Task to complete: Go through the material below and return each line with the string "page" in it.

Stored data:
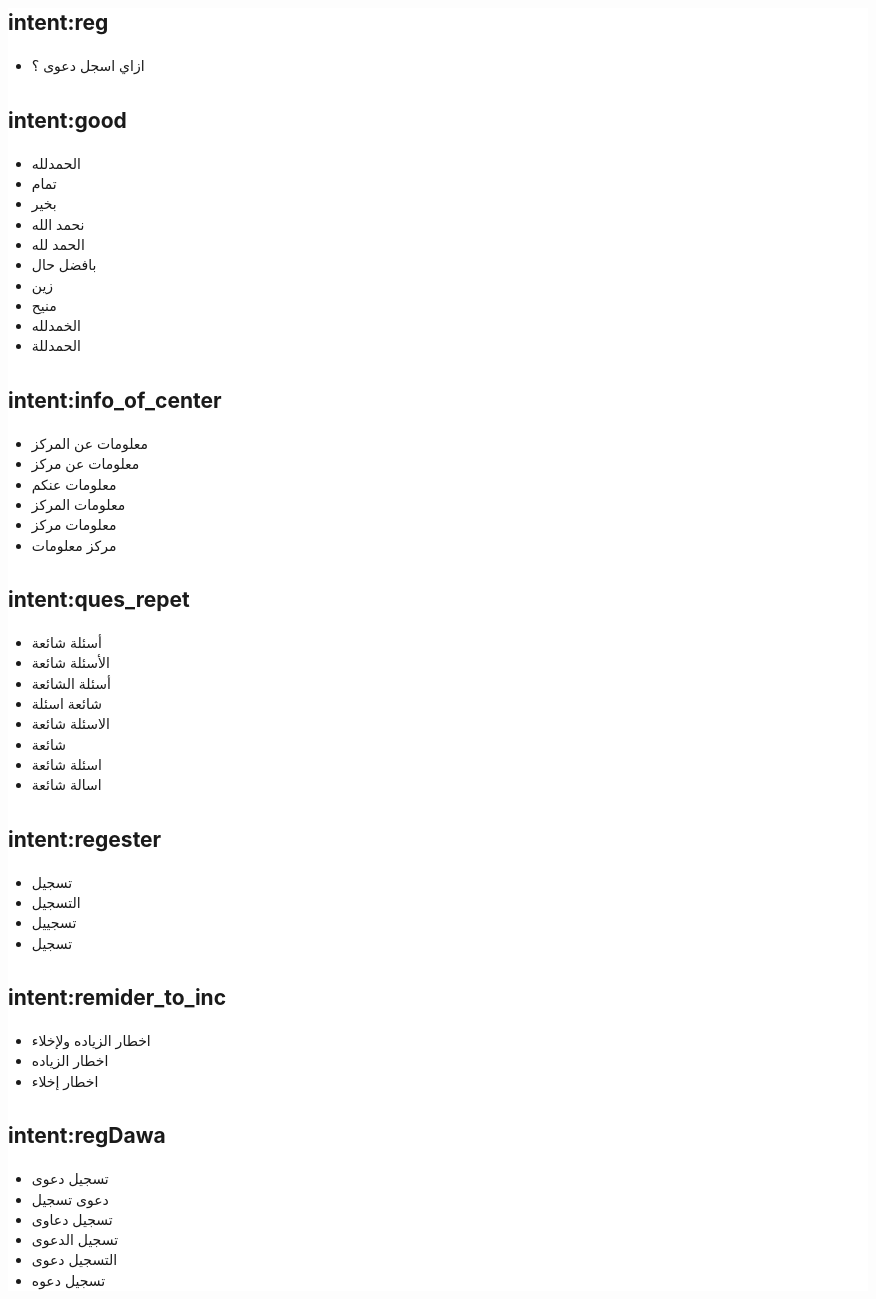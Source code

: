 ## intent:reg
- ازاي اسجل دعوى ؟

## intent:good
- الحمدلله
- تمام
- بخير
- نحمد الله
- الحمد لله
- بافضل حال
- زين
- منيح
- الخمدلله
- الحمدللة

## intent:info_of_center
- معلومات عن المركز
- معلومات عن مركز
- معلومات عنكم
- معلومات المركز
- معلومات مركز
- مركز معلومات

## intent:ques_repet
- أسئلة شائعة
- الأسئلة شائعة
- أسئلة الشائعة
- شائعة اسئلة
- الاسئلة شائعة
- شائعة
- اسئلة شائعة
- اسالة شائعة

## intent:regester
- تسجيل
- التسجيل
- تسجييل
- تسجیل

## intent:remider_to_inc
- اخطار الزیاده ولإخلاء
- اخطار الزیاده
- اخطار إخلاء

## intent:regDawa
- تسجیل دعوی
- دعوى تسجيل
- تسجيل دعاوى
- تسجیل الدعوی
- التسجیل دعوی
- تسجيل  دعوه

--

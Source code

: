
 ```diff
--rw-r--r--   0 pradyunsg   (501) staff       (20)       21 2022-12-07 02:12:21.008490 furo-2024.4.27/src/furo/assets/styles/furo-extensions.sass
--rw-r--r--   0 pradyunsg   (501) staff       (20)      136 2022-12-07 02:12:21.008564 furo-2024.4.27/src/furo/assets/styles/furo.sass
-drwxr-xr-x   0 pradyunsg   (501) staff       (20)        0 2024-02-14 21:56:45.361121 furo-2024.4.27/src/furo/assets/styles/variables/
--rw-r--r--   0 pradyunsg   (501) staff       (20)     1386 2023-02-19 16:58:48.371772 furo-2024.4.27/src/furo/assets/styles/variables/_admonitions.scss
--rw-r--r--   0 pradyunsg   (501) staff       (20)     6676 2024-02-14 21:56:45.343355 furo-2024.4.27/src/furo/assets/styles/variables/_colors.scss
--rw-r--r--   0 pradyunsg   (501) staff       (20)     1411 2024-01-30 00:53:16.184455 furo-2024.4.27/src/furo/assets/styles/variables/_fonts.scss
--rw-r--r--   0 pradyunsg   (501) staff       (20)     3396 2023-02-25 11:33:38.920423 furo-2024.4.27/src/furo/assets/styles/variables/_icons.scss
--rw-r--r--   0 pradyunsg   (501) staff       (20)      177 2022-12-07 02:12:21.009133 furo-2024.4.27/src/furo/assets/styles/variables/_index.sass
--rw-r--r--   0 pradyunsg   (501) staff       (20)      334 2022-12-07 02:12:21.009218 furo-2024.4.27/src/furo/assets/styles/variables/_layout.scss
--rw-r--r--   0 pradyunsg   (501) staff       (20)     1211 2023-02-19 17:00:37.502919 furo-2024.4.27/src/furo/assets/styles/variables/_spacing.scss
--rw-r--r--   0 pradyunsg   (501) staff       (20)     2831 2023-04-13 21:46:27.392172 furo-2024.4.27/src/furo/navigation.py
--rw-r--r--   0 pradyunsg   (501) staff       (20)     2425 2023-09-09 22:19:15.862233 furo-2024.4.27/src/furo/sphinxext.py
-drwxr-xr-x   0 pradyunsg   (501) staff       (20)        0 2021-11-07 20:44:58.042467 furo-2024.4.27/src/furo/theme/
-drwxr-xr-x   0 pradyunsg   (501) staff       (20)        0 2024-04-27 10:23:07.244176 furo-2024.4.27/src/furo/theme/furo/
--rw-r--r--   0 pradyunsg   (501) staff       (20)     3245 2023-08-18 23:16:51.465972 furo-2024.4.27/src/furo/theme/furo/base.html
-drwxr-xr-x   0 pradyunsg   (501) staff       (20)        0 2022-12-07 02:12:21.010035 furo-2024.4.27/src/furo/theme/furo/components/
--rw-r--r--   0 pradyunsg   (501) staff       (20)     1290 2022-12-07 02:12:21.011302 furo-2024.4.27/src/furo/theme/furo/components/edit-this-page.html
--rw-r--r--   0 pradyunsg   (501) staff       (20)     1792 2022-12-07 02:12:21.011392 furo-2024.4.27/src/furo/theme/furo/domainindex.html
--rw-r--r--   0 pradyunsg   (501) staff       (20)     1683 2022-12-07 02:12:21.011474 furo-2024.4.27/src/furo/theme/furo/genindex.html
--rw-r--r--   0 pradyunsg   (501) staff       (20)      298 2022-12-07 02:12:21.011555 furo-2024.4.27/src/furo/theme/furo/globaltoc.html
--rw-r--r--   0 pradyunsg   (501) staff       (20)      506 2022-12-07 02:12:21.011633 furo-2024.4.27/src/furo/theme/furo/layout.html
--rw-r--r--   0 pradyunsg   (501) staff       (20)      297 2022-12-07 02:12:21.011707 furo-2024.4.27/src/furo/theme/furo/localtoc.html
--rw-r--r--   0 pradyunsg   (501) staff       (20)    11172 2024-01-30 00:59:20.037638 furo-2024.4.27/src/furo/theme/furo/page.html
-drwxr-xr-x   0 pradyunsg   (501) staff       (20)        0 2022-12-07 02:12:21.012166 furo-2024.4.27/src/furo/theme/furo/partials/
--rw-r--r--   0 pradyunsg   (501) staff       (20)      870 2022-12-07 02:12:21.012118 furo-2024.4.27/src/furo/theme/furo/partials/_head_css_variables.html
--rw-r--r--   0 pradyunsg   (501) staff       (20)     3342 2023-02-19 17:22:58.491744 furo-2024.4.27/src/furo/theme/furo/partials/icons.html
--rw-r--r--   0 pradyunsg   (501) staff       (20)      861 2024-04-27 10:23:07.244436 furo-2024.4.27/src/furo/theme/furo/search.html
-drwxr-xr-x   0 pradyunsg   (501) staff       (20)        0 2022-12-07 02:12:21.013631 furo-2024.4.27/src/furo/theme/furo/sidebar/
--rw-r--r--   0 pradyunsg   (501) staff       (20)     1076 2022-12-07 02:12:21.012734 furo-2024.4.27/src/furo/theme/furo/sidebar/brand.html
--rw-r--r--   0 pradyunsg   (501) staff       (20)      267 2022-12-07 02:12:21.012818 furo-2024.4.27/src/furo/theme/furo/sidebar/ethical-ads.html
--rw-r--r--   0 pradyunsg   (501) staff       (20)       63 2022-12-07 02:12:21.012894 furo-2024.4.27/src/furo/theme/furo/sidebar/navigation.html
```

Answer for the task:
--rw-r--r--   0 pradyunsg   (501) staff       (20)     1290 2022-12-07 02:12:21.011302 furo-2024.4.27/src/furo/theme/furo/components/edit-this-page.html
--rw-r--r--   0 pradyunsg   (501) staff       (20)    11172 2024-01-30 00:59:20.037638 furo-2024.4.27/src/furo/theme/furo/page.html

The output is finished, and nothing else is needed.